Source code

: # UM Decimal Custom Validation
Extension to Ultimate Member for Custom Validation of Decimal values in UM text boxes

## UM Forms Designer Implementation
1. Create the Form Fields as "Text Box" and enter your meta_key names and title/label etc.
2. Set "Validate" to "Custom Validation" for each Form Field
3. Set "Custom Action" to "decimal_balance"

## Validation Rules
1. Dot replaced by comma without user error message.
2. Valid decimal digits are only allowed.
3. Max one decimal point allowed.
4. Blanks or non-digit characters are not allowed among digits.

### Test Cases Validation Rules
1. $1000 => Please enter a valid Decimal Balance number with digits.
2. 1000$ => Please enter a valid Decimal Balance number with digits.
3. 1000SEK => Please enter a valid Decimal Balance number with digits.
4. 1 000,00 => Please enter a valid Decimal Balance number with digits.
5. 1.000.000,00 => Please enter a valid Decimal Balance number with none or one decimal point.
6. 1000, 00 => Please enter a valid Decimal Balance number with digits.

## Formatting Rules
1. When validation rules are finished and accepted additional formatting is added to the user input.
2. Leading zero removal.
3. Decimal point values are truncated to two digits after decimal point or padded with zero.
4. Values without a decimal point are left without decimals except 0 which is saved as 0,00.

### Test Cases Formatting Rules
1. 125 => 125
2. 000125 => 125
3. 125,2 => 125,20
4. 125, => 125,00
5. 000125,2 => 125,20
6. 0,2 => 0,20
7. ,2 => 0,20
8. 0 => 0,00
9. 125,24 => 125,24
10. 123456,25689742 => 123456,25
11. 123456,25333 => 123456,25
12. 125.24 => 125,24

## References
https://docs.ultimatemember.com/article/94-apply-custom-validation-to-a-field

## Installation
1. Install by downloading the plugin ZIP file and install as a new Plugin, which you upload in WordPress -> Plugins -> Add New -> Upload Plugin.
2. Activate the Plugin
----------------
→ **PROBLEM DETAILS**
Beginning with the line that contains "8. 0 => 0,00", return every line to the end of the listing, unchanged, and nothing else.

→ **OUTPUT**
8. 0 => 0,00
9. 125,24 => 125,24
10. 123456,25689742 => 123456,25
11. 123456,25333 => 123456,25
12. 125.24 => 125,24

## References
https://docs.ultimatemember.com/article/94-apply-custom-validation-to-a-field

## Installation
1. Install by downloading the plugin ZIP file and install as a new Plugin, which you upload in WordPress -> Plugins -> Add New -> Upload Plugin.
2. Activate the Plugin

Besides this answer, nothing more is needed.